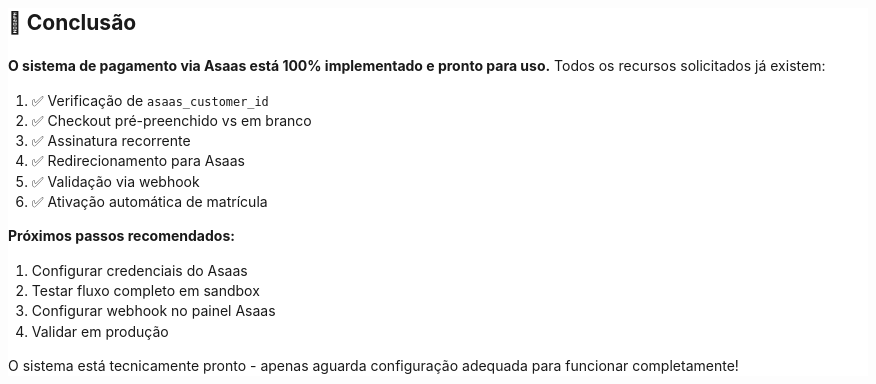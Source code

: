 ## 🎯 **Conclusão**

**O sistema de pagamento via Asaas está 100% implementado e pronto para uso.** Todos os recursos solicitados já existem:

1. ✅ Verificação de `asaas_customer_id`
2. ✅ Checkout pré-preenchido vs em branco
3. ✅ Assinatura recorrente
4. ✅ Redirecionamento para Asaas
5. ✅ Validação via webhook
6. ✅ Ativação automática de matrícula

**Próximos passos recomendados:**
1. Configurar credenciais do Asaas
2. Testar fluxo completo em sandbox
3. Configurar webhook no painel Asaas
4. Validar em produção

O sistema está tecnicamente pronto - apenas aguarda configuração adequada para funcionar completamente!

* * * * * * *

- **What is needed**
Every line in the entries above that has the word "sistema" should be identified and copied.

- **Response**
**O sistema de pagamento via Asaas está 100% implementado e pronto para uso.** Todos os recursos solicitados já existem:
O sistema está tecnicamente pronto - apenas aguarda configuração adequada para funcionar completamente!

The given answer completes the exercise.